Scared but still performing
I have been performing since the age of five. Until college, that involved singing in choirs and attending a capella singing competitions. I started performing dance three months after I began to dance in college. I performed dance throughout my master's degree in dance. I also continued performing as a singer.
I have been terrified of performing most of that time. I know all of the tricks to calm the body: deep breathing, pretending that everyone not on stage is in their underwear, ignoring the audience, etc. None of them work for me. I get through performing, and then I retreat to a corner and shake for a while.
I try to avoid performing.
I recently performed twice in one week: five dances. That is the first time I have performed in several years, and I was even more nervous than before.
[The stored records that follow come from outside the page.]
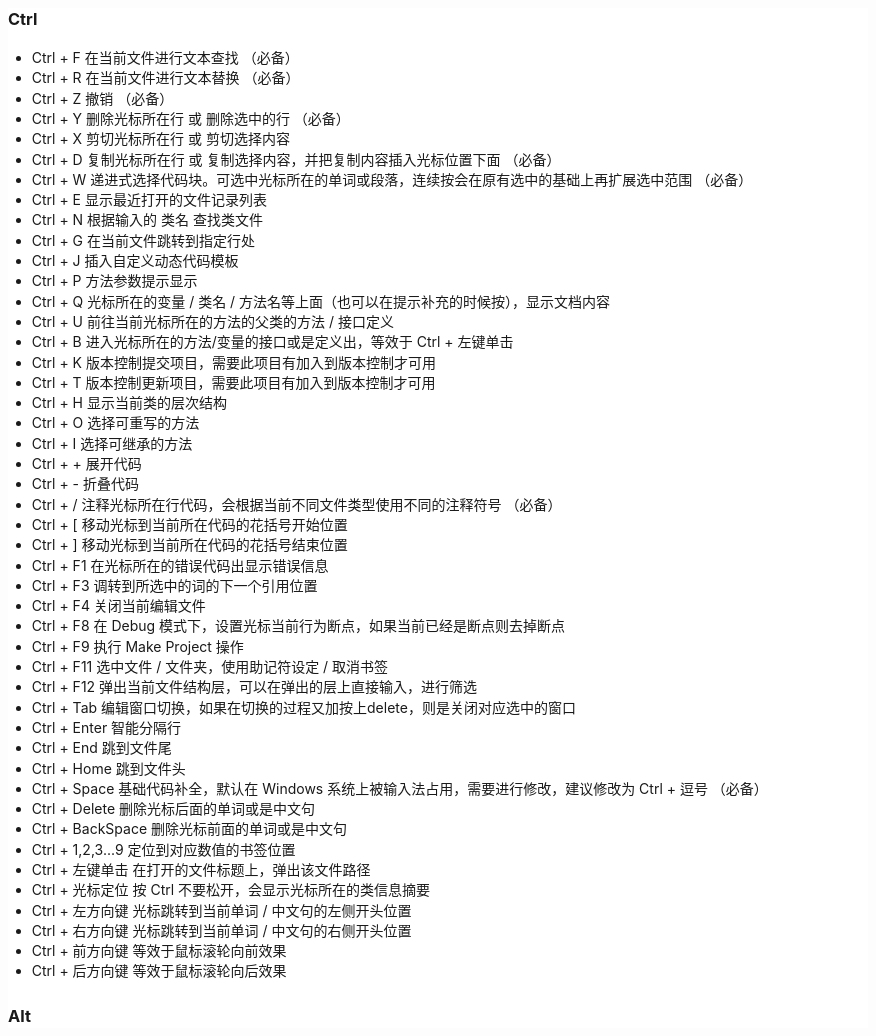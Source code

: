 ### Ctrl

- Ctrl + F	在当前文件进行文本查找 （必备）
- Ctrl + R	在当前文件进行文本替换 （必备）
- Ctrl + Z	撤销 （必备）
- Ctrl + Y	删除光标所在行 或 删除选中的行 （必备）
- Ctrl + X	剪切光标所在行 或 剪切选择内容
- Ctrl + D	复制光标所在行 或 复制选择内容，并把复制内容插入光标位置下面 （必备）
- Ctrl + W	递进式选择代码块。可选中光标所在的单词或段落，连续按会在原有选中的基础上再扩展选中范围 （必备）
- Ctrl + E	显示最近打开的文件记录列表
- Ctrl + N	根据输入的 类名 查找类文件
- Ctrl + G	在当前文件跳转到指定行处
- Ctrl + J	插入自定义动态代码模板
- Ctrl + P	方法参数提示显示
- Ctrl + Q	光标所在的变量 / 类名 / 方法名等上面（也可以在提示补充的时候按），显示文档内容
- Ctrl + U	前往当前光标所在的方法的父类的方法 / 接口定义
- Ctrl + B	进入光标所在的方法/变量的接口或是定义出，等效于 Ctrl + 左键单击
- Ctrl + K	版本控制提交项目，需要此项目有加入到版本控制才可用
- Ctrl + T	版本控制更新项目，需要此项目有加入到版本控制才可用
- Ctrl + H	显示当前类的层次结构
- Ctrl + O	选择可重写的方法
- Ctrl + I	选择可继承的方法
- Ctrl + +	展开代码
- Ctrl + -	折叠代码
- Ctrl + /	注释光标所在行代码，会根据当前不同文件类型使用不同的注释符号 （必备）
- Ctrl + [	移动光标到当前所在代码的花括号开始位置
- Ctrl + ]	移动光标到当前所在代码的花括号结束位置
- Ctrl + F1	在光标所在的错误代码出显示错误信息
- Ctrl + F3	调转到所选中的词的下一个引用位置
- Ctrl + F4	关闭当前编辑文件
- Ctrl + F8	在 Debug 模式下，设置光标当前行为断点，如果当前已经是断点则去掉断点
- Ctrl + F9	执行 Make Project 操作
- Ctrl + F11	选中文件 / 文件夹，使用助记符设定 / 取消书签
- Ctrl + F12	弹出当前文件结构层，可以在弹出的层上直接输入，进行筛选
- Ctrl + Tab	编辑窗口切换，如果在切换的过程又加按上delete，则是关闭对应选中的窗口
- Ctrl + Enter	智能分隔行
- Ctrl + End	跳到文件尾
- Ctrl + Home	跳到文件头
- Ctrl + Space	基础代码补全，默认在 Windows 系统上被输入法占用，需要进行修改，建议修改为 Ctrl + 逗号 （必备）
- Ctrl + Delete	删除光标后面的单词或是中文句
- Ctrl + BackSpace	删除光标前面的单词或是中文句
- Ctrl + 1,2,3...9	定位到对应数值的书签位置
- Ctrl + 左键单击	在打开的文件标题上，弹出该文件路径
- Ctrl + 光标定位	按 Ctrl 不要松开，会显示光标所在的类信息摘要
- Ctrl + 左方向键	光标跳转到当前单词 / 中文句的左侧开头位置
- Ctrl + 右方向键	光标跳转到当前单词 / 中文句的右侧开头位置
- Ctrl + 前方向键	等效于鼠标滚轮向前效果
- Ctrl + 后方向键	等效于鼠标滚轮向后效果

### Alt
It was a peak experience. I danced the best I have ever danced in my life one of those nights. Even in video, which takes away something from the real experience, it looks pretty good. Even to me, the perfectionist. It was better than perfect: it was fun.
What made it work for me?
What made me survive performing? A good partner. A partner who said, "Look at me, you are dancing for ME!" and didn't give me time to think about whether people were watching.
I have know Jose for almost 20 years. He was one of my first teachers. When I visit Buenos Aires, we always have a coffee together and chat for a few hours. I trust him. I knew he would not sacrifice me to looking good, to showing off, or to showboating for himself. He took care of me, just as a good leader does on the social dance floor.
Jose was so busy before we performed that we didn't practice. I didn't get a private lesson fitted in or anything. In other words, I had to wing it 100%.
On the way to the performance, Jose played a song on his phone and asked if I liked it. I asked to perform to it the next performance, as I had never heard that version before. He played a few more, and we agreed on a tango. Three blocks from the venue, he said, "What about this milonga?" and played Azabache. "Fine," I said. That was it except for one tanda to warm up.
Not having a plan and not having practiced (and not having danced together for about ten years at all) meant that I needed to pay attention. I didn't have extra brain space to really freak out about performing.
Twenty-one years of tango training kicked in and. . . it was wonderful.